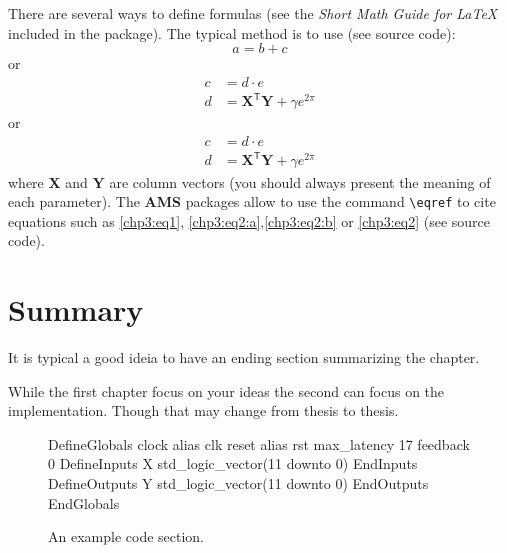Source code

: \documentclass[defaultstyle,10pt,master,Helvetica]{thesis}
\begin{document}
There are several ways to define formulas (see the \textit{Short Math Guide for LaTeX} included in the package). The typical method is to use (see source code): 
\begin{equation}
a= b + c
\end{equation}
or
\begin{align}
c &= d \cdot e \nonumber\\
d &= \mathbf{X}^{\mathsf{T}} \mathbf{Y}+ \gamma e^{2\pi}
\label{chp3:eq1} 
\end{align}
or
\begin{subequations}
\begin{align}
c &= d \cdot e \label{chp3:eq2:a} \\
d &= \mathbf{X}^{\mathsf{T}} \mathbf{Y} + \gamma e^{2\pi}
\label{chp3:eq2:b} 
\end{align}
\label{chp3:eq2} 
\end{subequations}
where $\mathbf{X}$ and $\mathbf{Y}$ are column vectors (you should always present the meaning of each parameter). The \textbf{AMS} packages allow to use the command \verb"\eqref" to cite equations such as \eqref{chp3:eq1},  \eqref{chp3:eq2:a},\eqref{chp3:eq2:b} or \eqref{chp3:eq2} (see source code).

\section{Summary}

It is typical a good ideia to have an ending section summarizing the chapter.

\cleardoublepage

While the first chapter focus on your ideas the second can focus on the implementation. Though that may change from thesis to thesis.

\begin{figure}
\begin{boxedverbatim}
DefineGlobals
   clock   alias   clk
   reset   alias   rst
   max_latency     17
   feedback        0
   DefineInputs
      X   std_logic_vector(11 downto 0)
   EndInputs
   DefineOutputs
      Y   std_logic_vector(11 downto 0)
   EndOutputs
EndGlobals
\end{boxedverbatim}
\caption{An example code section.}
\label{chp4:img}
\end{figure}
\end{document}
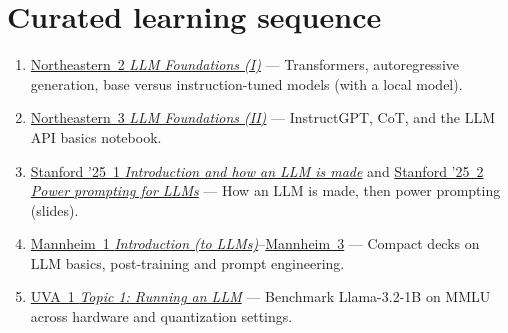 \documentclass[10pt,oneside]{report}
\begin{document}
\section{Curated learning sequence}
\begin{enumerate}
\item \hyperlink{lec-NEU-2}{Northeastern~2 \emph{LLM Foundations (I)}} --- Transformers, autoregressive generation, base versus instruction-tuned models (with a local model).
\item \hyperlink{lec-NEU-3}{Northeastern~3 \emph{LLM Foundations (II)}} --- InstructGPT, CoT, and the LLM API basics notebook.
\item \hyperlink{lec-STAN25-1}{Stanford '25~1 \emph{Introduction and how an LLM is made}} and \hyperlink{lec-STAN25-2}{Stanford '25~2 \emph{Power prompting for LLMs}} --- How an LLM is made, then power prompting (slides).
\item \hyperlink{lec-MANN-1}{Mannheim~1 \emph{Introduction (to LLMs)}}--\hyperlink{lec-MANN-3}{Mannheim~3} --- Compact decks on LLM basics, post-training and prompt engineering.
\item \hyperlink{lec-UVA-1}{UVA~1 \emph{Topic 1: Running an LLM}} --- Benchmark Llama-3.2-1B on MMLU across hardware and quantization settings.
\end{enumerate}
\end{document}
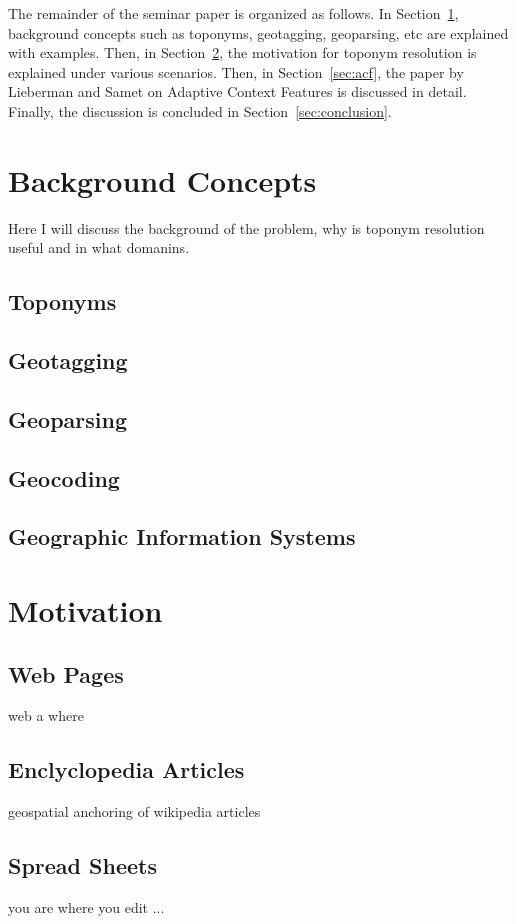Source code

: \documentclass[
     11pt,         %
     a4paper,      %
     oneside,
     ]{article}
\begin{document}
The remainder of the seminar paper is organized as follows. In Section~\ref{sec:background_concepts}, background concepts such as toponyms, geotagging, geoparsing, etc are explained with examples.
Then, in Section~\ref{sec:sections}, the motivation for toponym resolution is explained under various scenarios. Then, in Section~\ref{sec:acf}, the paper by Lieberman and Samet \cite{Lieberman12adaptivecontext} on Adaptive Context Features is discussed in detail. Finally, the discussion is concluded in Section~\ref{sec:conclusion}.

\section{Background Concepts}\label{sec:background_concepts}
Here I will discuss the background of the problem, why is toponym resolution useful and in what domanins.
\subsection{Toponyms}
\subsection{Geotagging}
\subsection{Geoparsing}
\subsection{Geocoding}
\subsection{Geographic Information Systems}

\section{Motivation}\label{sec:sections}
\subsection{Web Pages} web a where
\subsection{Enclyclopedia Articles} geospatial anchoring of wikipedia articles
\subsection{Spread Sheets} you are where you edit ...
\end{document}
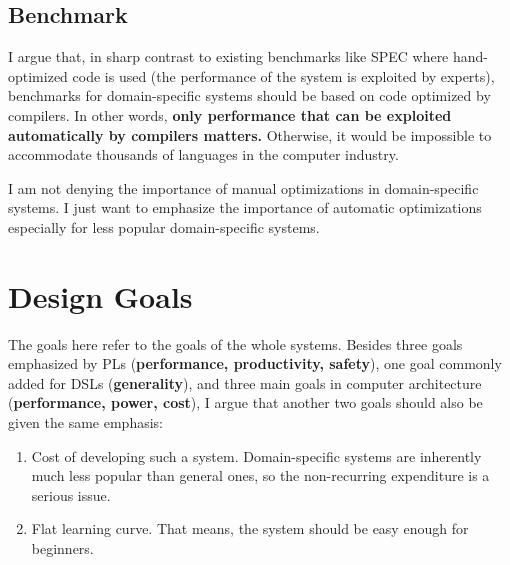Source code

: \documentclass[11pt]{article}
\begin{document}

\subsection{Benchmark}
I argue that, in sharp contrast to existing benchmarks like SPEC where hand-optimized code is used (the performance of the system is exploited by experts), benchmarks for domain-specific systems should be based on code optimized by compilers.
In other words, \textbf{only performance that can be exploited automatically by compilers matters.}
Otherwise, it would be impossible to accommodate thousands of languages in the computer industry.

I am not denying the importance of manual optimizations in domain-specific systems.
I just want to emphasize the importance of automatic optimizations especially for less popular domain-specific systems.


\section{Design Goals}
The goals here refer to the goals of the whole systems. Besides three goals emphasized by PLs (\textbf{performance, productivity, safety}), one goal commonly added for DSLs (\textbf{generality}), and three main goals in computer architecture (\textbf{performance, power, cost}), I argue that another two goals should also be given the same emphasis:
\begin{enumerate}
    \item Cost of developing such a system.
    Domain-specific systems are inherently much less popular than general ones, so the non-recurring expenditure is a serious issue.
    \item Flat learning curve.
    That means, the system should be easy enough for beginners.
\end{enumerate}
\end{document}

Your objective
Retype every record as it stands. None of the pictures should appear.

Written solution
Source code

: \documentclass[defaultstyle,10pt,master,Helvetica]{thesis}
\begin{document}
There are several ways to define formulas (see the \textit{Short Math Guide for LaTeX} included in the package). The typical method is to use (see source code): 
\begin{equation}
a= b + c
\end{equation}
or
\begin{align}
c &= d \cdot e \nonumber\\
d &= \mathbf{X}^{\mathsf{T}} \mathbf{Y}+ \gamma e^{2\pi}
\label{chp3:eq1} 
\end{align}
or
\begin{subequations}
\begin{align}
c &= d \cdot e \label{chp3:eq2:a} \\
d &= \mathbf{X}^{\mathsf{T}} \mathbf{Y} + \gamma e^{2\pi}
\label{chp3:eq2:b} 
\end{align}
\label{chp3:eq2} 
\end{subequations}
where $\mathbf{X}$ and $\mathbf{Y}$ are column vectors (you should always present the meaning of each parameter). The \textbf{AMS} packages allow to use the command \verb"\eqref" to cite equations such as \eqref{chp3:eq1},  \eqref{chp3:eq2:a},\eqref{chp3:eq2:b} or \eqref{chp3:eq2} (see source code).

\section{Summary}

It is typical a good ideia to have an ending section summarizing the chapter.

\cleardoublepage

While the first chapter focus on your ideas the second can focus on the implementation. Though that may change from thesis to thesis.

\begin{figure}
\begin{boxedverbatim}
DefineGlobals
   clock   alias   clk
   reset   alias   rst
   max_latency     17
   feedback        0
   DefineInputs
      X   std_logic_vector(11 downto 0)
   EndInputs
   DefineOutputs
      Y   std_logic_vector(11 downto 0)
   EndOutputs
EndGlobals
\end{boxedverbatim}
\caption{An example code section.}
\label{chp4:img}
\end{figure}
\end{document}
 \documentclass[10pt,oneside]{report}
\begin{document}
\section{Curated learning sequence}
\begin{enumerate}
\item \hyperlink{lec-NEU-2}{Northeastern~2 \emph{LLM Foundations (I)}} --- Transformers, autoregressive generation, base versus instruction-tuned models (with a local model).
\item \hyperlink{lec-NEU-3}{Northeastern~3 \emph{LLM Foundations (II)}} --- InstructGPT, CoT, and the LLM API basics notebook.
\item \hyperlink{lec-STAN25-1}{Stanford '25~1 \emph{Introduction and how an LLM is made}} and \hyperlink{lec-STAN25-2}{Stanford '25~2 \emph{Power prompting for LLMs}} --- How an LLM is made, then power prompting (slides).
\item \hyperlink{lec-MANN-1}{Mannheim~1 \emph{Introduction (to LLMs)}}--\hyperlink{lec-MANN-3}{Mannheim~3} --- Compact decks on LLM basics, post-training and prompt engineering.
\item \hyperlink{lec-UVA-1}{UVA~1 \emph{Topic 1: Running an LLM}} --- Benchmark Llama-3.2-1B on MMLU across hardware and quantization settings.
\end{enumerate}
\end{document}
Source code

: \documentclass[
     11pt,         %
     a4paper,      %
     oneside,
     ]{article}
\begin{document}
The remainder of the seminar paper is organized as follows. In Section~\ref{sec:background_concepts}, background concepts such as toponyms, geotagging, geoparsing, etc are explained with examples.
Then, in Section~\ref{sec:sections}, the motivation for toponym resolution is explained under various scenarios. Then, in Section~\ref{sec:acf}, the paper by Lieberman and Samet \cite{Lieberman12adaptivecontext} on Adaptive Context Features is discussed in detail. Finally, the discussion is concluded in Section~\ref{sec:conclusion}.

\section{Background Concepts}\label{sec:background_concepts}
Here I will discuss the background of the problem, why is toponym resolution useful and in what domanins.
\subsection{Toponyms}
\subsection{Geotagging}
\subsection{Geoparsing}
\subsection{Geocoding}
\subsection{Geographic Information Systems}

\section{Motivation}\label{sec:sections}
\subsection{Web Pages} web a where
\subsection{Enclyclopedia Articles} geospatial anchoring of wikipedia articles
\subsection{Spread Sheets} you are where you edit ...
\end{document}
Source code

: \documentclass[11pt]{article}
\begin{document}

\subsection{Benchmark}
I argue that, in sharp contrast to existing benchmarks like SPEC where hand-optimized code is used (the performance of the system is exploited by experts), benchmarks for domain-specific systems should be based on code optimized by compilers.
In other words, \textbf{only performance that can be exploited automatically by compilers matters.}
Otherwise, it would be impossible to accommodate thousands of languages in the computer industry.

I am not denying the importance of manual optimizations in domain-specific systems.
I just want to emphasize the importance of automatic optimizations especially for less popular domain-specific systems.


\section{Design Goals}
The goals here refer to the goals of the whole systems. Besides three goals emphasized by PLs (\textbf{performance, productivity, safety}), one goal commonly added for DSLs (\textbf{generality}), and three main goals in computer architecture (\textbf{performance, power, cost}), I argue that another two goals should also be given the same emphasis:
\begin{enumerate}
    \item Cost of developing such a system.
    Domain-specific systems are inherently much less popular than general ones, so the non-recurring expenditure is a serious issue.
    \item Flat learning curve.
    That means, the system should be easy enough for beginners.
\end{enumerate}
\end{document}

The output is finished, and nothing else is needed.